*** Begin section ***

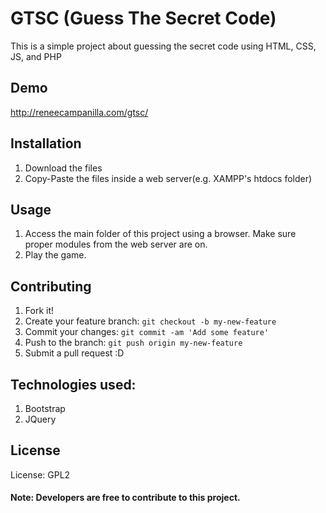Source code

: # GTSC (Guess The Secret Code)
This is a simple project about guessing the secret code using HTML, CSS, JS, and PHP

## Demo
http://reneecampanilla.com/gtsc/

## Installation

1. Download the files
2. Copy-Paste the files inside a web server(e.g. XAMPP's htdocs folder)

## Usage

1. Access the main folder of this project using a browser. Make sure proper modules from the web server are on.
2. Play the game.

## Contributing

1. Fork it!
2. Create your feature branch: `git checkout -b my-new-feature`
3. Commit your changes: `git commit -am 'Add some feature'`
4. Push to the branch: `git push origin my-new-feature`
5. Submit a pull request :D

## Technologies used:
1. Bootstrap
2. JQuery

## License
License: GPL2

#### Note: Developers are free to contribute to this project.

*** End section ***

_Assignment:_
Would you copy out exactly the lines from the one holding "3. Commit your" through the end of the entries above, both ends included?

_Expected output:_
3. Commit your changes: `git commit -am 'Add some feature'`
4. Push to the branch: `git push origin my-new-feature`
5. Submit a pull request :D

## Technologies used:
1. Bootstrap
2. JQuery

## License
License: GPL2

#### Note: Developers are free to contribute to this project.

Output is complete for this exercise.